What about Eric Dier? On a night that will live in infamy (why does he keep leaving the pitch for strange reasons) he was increasingly a bulwark in the middle with Toby and Tanganga and the first penalty established a confident pattern for the other four shooters to follow. Hojgberg arrived late, bur began to instantly organize the attack which was increasingly likely to produce the desired result, particularly with Kane and Lucas subbed on with him. My only criticism and it is a mild one given the result was Stephen Bergwijn, who seemed particularly wasteful on the attack when a better man (Including the one who cost £5mill, I’m afraid) might easily have found the net or a teammate for a goal a couple of times.
My special regards have to go out to what I believe may have been the first time in Spurs history—at least in recent years—that four French-speaking players occupied the pitch for all 90 minutes.
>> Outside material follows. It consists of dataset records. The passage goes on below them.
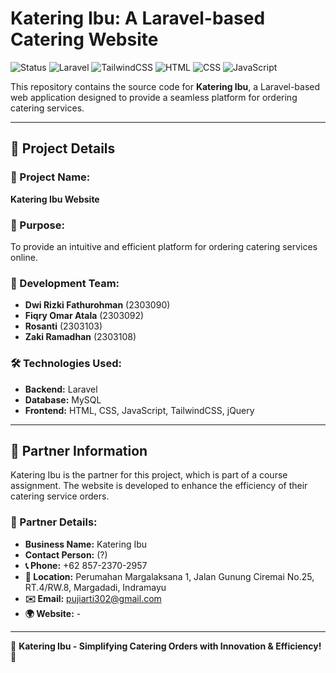 # Katering Ibu: A Laravel-based Catering Website

![Status](https://img.shields.io/badge/Status-Active-brightgreen.svg) ![Laravel](https://img.shields.io/badge/Built%20with-Laravel-red.svg) ![TailwindCSS](https://img.shields.io/badge/Styled%20with-TailwindCSS-blue.svg) ![HTML](https://img.shields.io/badge/Frontend-HTML-orange.svg) ![CSS](https://img.shields.io/badge/Frontend-CSS-blue.svg) ![JavaScript](https://img.shields.io/badge/Frontend-JavaScript-yellow.svg)

This repository contains the source code for **Katering Ibu**, a Laravel-based web application designed to provide a seamless platform for ordering catering services.

---

## 📌 Project Details

### 🎯 Project Name:
**Katering Ibu Website**

### 🎯 Purpose:
To provide an intuitive and efficient platform for ordering catering services online.

### 👥 Development Team:
- **Dwi Rizki Fathurohman** (2303090)
- **Fiqry Omar Atala** (2303092)
- **Rosanti** (2303103)
- **Zaki Ramadhan** (2303108)

### 🛠 Technologies Used:
- **Backend:** Laravel
- **Database:** MySQL
- **Frontend:** HTML, CSS, JavaScript, TailwindCSS, jQuery

---

## 🤝 Partner Information

Katering Ibu is the partner for this project, which is part of a course assignment. The website is developed to enhance the efficiency of their catering service orders.

### 🏢 Partner Details:
- **Business Name:** Katering Ibu
- **Contact Person:** (?)
- **📞 Phone:** +62 857-2370-2957
- **📍 Location:** Perumahan Margalaksana 1, Jalan Gunung Ciremai No.25, RT.4/RW.8, Margadadi, Indramayu
- **✉️ Email:** [pujiarti302@gmail.com](mailto:pujiarti302@gmail.com)
- **🌍 Website:** -

---

🚀 **Katering Ibu - Simplifying Catering Orders with Innovation & Efficiency!** 🚀

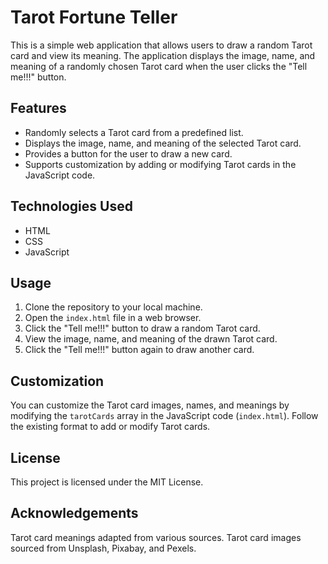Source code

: # Tarot Fortune Teller

This is a simple web application that allows users to draw a random Tarot card and view its meaning. The application displays the image, name, and meaning of a randomly chosen Tarot card when the user clicks the "Tell me!!!" button.

## Features

- Randomly selects a Tarot card from a predefined list.
- Displays the image, name, and meaning of the selected Tarot card.
- Provides a button for the user to draw a new card.
- Supports customization by adding or modifying Tarot cards in the JavaScript code.

## Technologies Used

- HTML
- CSS
- JavaScript

## Usage

1. Clone the repository to your local machine.
2. Open the `index.html` file in a web browser.
3. Click the "Tell me!!!" button to draw a random Tarot card.
4. View the image, name, and meaning of the drawn Tarot card.
5. Click the "Tell me!!!" button again to draw another card.

## Customization

You can customize the Tarot card images, names, and meanings by modifying the `tarotCards` array in the JavaScript code (`index.html`). Follow the existing format to add or modify Tarot cards.

## License
This project is licensed under the MIT License.

## Acknowledgements
Tarot card meanings adapted from various sources.
Tarot card images sourced from Unsplash, Pixabay, and Pexels.
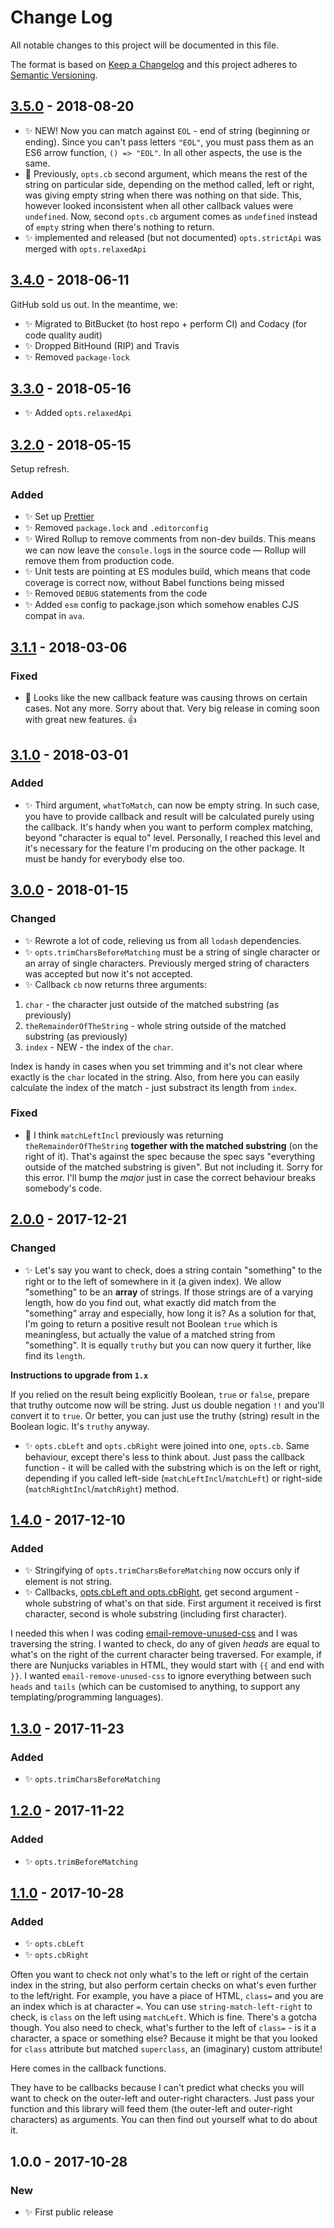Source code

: # Change Log

All notable changes to this project will be documented in this file.

The format is based on [Keep a Changelog](http://keepachangelog.com/)
and this project adheres to [Semantic Versioning](http://semver.org/).

## [3.5.0] - 2018-08-20

- ✨ NEW! Now you can match against `EOL` - end of string (beginning or ending). Since you can't pass letters `"EOL"`, you must pass them as an ES6 arrow function, `() => "EOL"`. In all other aspects, the use is the same.
- 🔧 Previously, `opts.cb` second argument, which means the rest of the string on particular side, depending on the method called, left or right, was giving empty string when there was nothing on that side. This, however looked inconsistent when all other callback values were `undefined`. Now, second `opts.cb` argument comes as `undefined` instead of `empty` string when there's nothing to return.
- ✨ implemented and released (but not documented) `opts.strictApi` was merged with `opts.relaxedApi`

## [3.4.0] - 2018-06-11

GitHub sold us out. In the meantime, we:

- ✨ Migrated to BitBucket (to host repo + perform CI) and Codacy (for code quality audit)
- ✨ Dropped BitHound (RIP) and Travis
- ✨ Removed `package-lock`

## [3.3.0] - 2018-05-16

- ✨ Added `opts.relaxedApi`

## [3.2.0] - 2018-05-15

Setup refresh.

### Added

- ✨ Set up [Prettier](https://prettier.io)
- ✨ Removed `package.lock` and `.editorconfig`
- ✨ Wired Rollup to remove comments from non-dev builds. This means we can now leave the `console.log`s in the source code — Rollup will remove them from production code.
- ✨ Unit tests are pointing at ES modules build, which means that code coverage is correct now, without Babel functions being missed
- ✨ Removed `DEBUG` statements from the code
- ✨ Added `esm` config to package.json which somehow enables CJS compat in `ava`.

## [3.1.1] - 2018-03-06

### Fixed

- 🔧 Looks like the new callback feature was causing throws on certain cases. Not any more. Sorry about that. Very big release in coming soon with great new features. 👍

## [3.1.0] - 2018-03-01

### Added

- ✨ Third argument, `whatToMatch`, can now be empty string. In such case, you have to provide callback and result will be calculated purely using the callback. It's handy when you want to perform complex matching, beyond "character is equal to" level. Personally, I reached this level and it's necessary for the feature I'm producing on the other package. It must be handy for everybody else too.

## [3.0.0] - 2018-01-15

### Changed

- ✨ Rewrote a lot of code, relieving us from all `lodash` dependencies.
- ✨ `opts.trimCharsBeforeMatching` must be a string of single character or an array of single characters. Previously merged string of characters was accepted but now it's not accepted.
- ✨ Callback `cb` now returns three arguments:

1.  `char` - the character just outside of the matched substring (as previously)
2.  `theRemainderOfTheString` - whole string outside of the matched substring (as previously)
3.  `index` - NEW - the index of the `char`.

Index is handy in cases when you set trimming and it's not clear where exactly is the `char` located in the string. Also, from here you can easily calculate the index of the match - just substract its length from `index`.

### Fixed

- 🔧 I think `matchLeftIncl` previously was returning `theRemainderOfTheString` **together with the matched substring** (on the right of it). That's against the spec because the spec says "everything outside of the matched substring is given". But not including it. Sorry for this error. I'll bump the _major_ just in case the correct behaviour breaks somebody's code.

## [2.0.0] - 2017-12-21

### Changed

- ✨ Let's say you want to check, does a string contain "something" to the right or to the left of somewhere in it (a given index). We allow "something" to be an **array** of strings. If those strings are of a varying length, how do you find out, what exactly did match from the "something" array and especially, how long it is? As a solution for that, I'm going to return a positive result not Boolean `true` which is meaningless, but actually the value of a matched string from "something". It is equally `truthy` but you can now query it further, like find its `length`.

**Instructions to upgrade from `1.x`**

If you relied on the result being explicitly Boolean, `true` or `false`, prepare that truthy outcome now will be string. Just us double negation `!!` and you'll convert it to `true`. Or better, you can just use the truthy (string) result in the Boolean logic. It's `truthy` anyway.

- ✨ `opts.cbLeft` and `opts.cbRight` were joined into one, `opts.cb`. Same behaviour, except there's less to think about. Just pass the callback function - it will be called with the substring which is on the left or right, depending if you called left-side (`matchLeftIncl`/`matchLeft`) or right-side (`matchRightIncl`/`matchRight`) method.

## [1.4.0] - 2017-12-10

### Added

- ✨ Stringifying of `opts.trimCharsBeforeMatching` now occurs only if element is not string.
- ✨ Callbacks, [opts.cbLeft and opts.cbRight](https://www.npmjs.com/package/string-match-left-right#optscbleft-and-optscbright), get second argument - whole substring of what's on that side. First argument it received is first character, second is whole substring (including first character).

I needed this when I was coding [email-remove-unused-css](https://github.com/codsen/email-remove-unused-css) and I was traversing the string. I wanted to check, do any of given _heads_ are equal to what's on the right of the current character being traversed. For example, if there are Nunjucks variables in HTML, they would start with `{{` and end with `}}`. I wanted `email-remove-unused-css` to ignore everything between such `heads` and `tails` (which can be customised to anything, to support any templating/programming languages).

## [1.3.0] - 2017-11-23

### Added

- ✨ `opts.trimCharsBeforeMatching`

## [1.2.0] - 2017-11-22

### Added

- ✨ `opts.trimBeforeMatching`

## [1.1.0] - 2017-10-28

### Added

- ✨ `opts.cbLeft`
- ✨ `opts.cbRight`

Often you want to check not only what's to the left or right of the certain index in the string, but also perform certain checks on what's even further to the left/right. For example, you have a piace of HTML, `class=` and you are an index which is at character `=`. You can use `string-match-left-right` to check, is `class` on the left using `matchLeft`. Which is fine. There's a gotcha though. You also need to check, what's further to the left of `class=` - is it a character, a space or something else? Because it might be that you looked for `class` attribute but matched `superclass`, an (imaginary) custom attribute!

Here comes in the callback functions.

They have to be callbacks because I can't predict what checks you will want to check on the outer-left and outer-right characters. Just pass your function and this library will feed them (the outer-left and outer-right characters) as arguments. You can then find out yourself what to do about it.

## 1.0.0 - 2017-10-28

### New

- ✨ First public release

[1.1.0]: https://bitbucket.org/codsen/string-match-left-right/branches/compare/v1.1.0%0Dv1.0.4#diff
[1.2.0]: https://bitbucket.org/codsen/string-match-left-right/branches/compare/v1.2.0%0Dv1.1.5#diff
[1.3.0]: https://bitbucket.org/codsen/string-match-left-right/branches/compare/v1.3.0%0Dv1.2.0#diff
[1.4.0]: https://bitbucket.org/codsen/string-match-left-right/branches/compare/v1.4.0%0Dv1.3.6#diff
[2.0.0]: https://bitbucket.org/codsen/string-match-left-right/branches/compare/v2.0.0%0Dv1.4.4#diff
[3.0.0]: https://bitbucket.org/codsen/string-match-left-right/branches/compare/v3.0.0%0Dv2.0.6#diff
[3.1.0]: https://bitbucket.org/codsen/string-match-left-right/branches/compare/v3.1.0%0Dv3.0.3#diff
[3.1.1]: https://bitbucket.org/codsen/string-match-left-right/branches/compare/v3.1.1%0Dv3.1.0#diff
[3.2.0]: https://bitbucket.org/codsen/string-match-left-right/branches/compare/v3.2.0%0Dv3.1.1#diff
[3.3.0]: https://bitbucket.org/codsen/string-match-left-right/branches/compare/v3.3.0%0Dv3.2.0#diff
[3.4.0]: https://bitbucket.org/codsen/string-match-left-right/branches/compare/v3.4.0%0Dv3.3.1#diff
[3.5.0]: https://bitbucket.org/codsen/string-match-left-right/branches/compare/v3.5.0%0Dv3.4.0#diff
We know about our captain, and even if it was the post and not his hand that parried Mount’s spot shot away, we all know it would have been the former if the strike had been more accurate. I was actually touched to see him and his World Cup-winning teammate, Olivier Giroud, chatting at the end. They deserve it—and after all the London derbies they’ve faced each other in—I was happy not to see their Frenchman in that penalty lineup.
And the other three? Well, I delayed watching the final episode of All or Nothing (“Tout ou Rien”) until last night. I knew it would focus not only on the restart and the run-in but also Tanguy Ndombele—what I didn’t realise was the focus on him listening to the advice given by both Sissoko and Aurier. And there the three were—giving a pretty heroic performance for all 90 minutes—and increasingly by the second half, beginning to boss the game. So I’ve got a name for them—not very original but maybe it sticks. Not the Three Amigos, but the “Trois Amis”. Serge may not be here long, but for now Vive le France! (and Cote D’Ivoire, too)
And finally, I have to put the ultimate praise directly where it belongs. When Jose said he was “sacrificing” this game because of the crowded fixtures and the Europa League’s better odds in a group stage if we win Thursday, a little voice whispered to me “he’s setting Frank up”. When I saw a lineup with five defenders and Bergwijn and Lamela up front, I knew it was a smash and grab strategy. Chelsea’ press pretty much dictated the game in the first half, but they only got the one Werner goal.
I could almost put myself in the dressing room for the halftime talk, and know he would be urging them to press forward, that the game could be won. The three substitutes were perfectly timed, the team responded, and frankly whether we scored or not, I was content in the knowledge that we were the better side in the second half and that overall they had played well. And then Lamela. And then Mount. All to play for, lads—and you know what? You showed them last night. You have balls!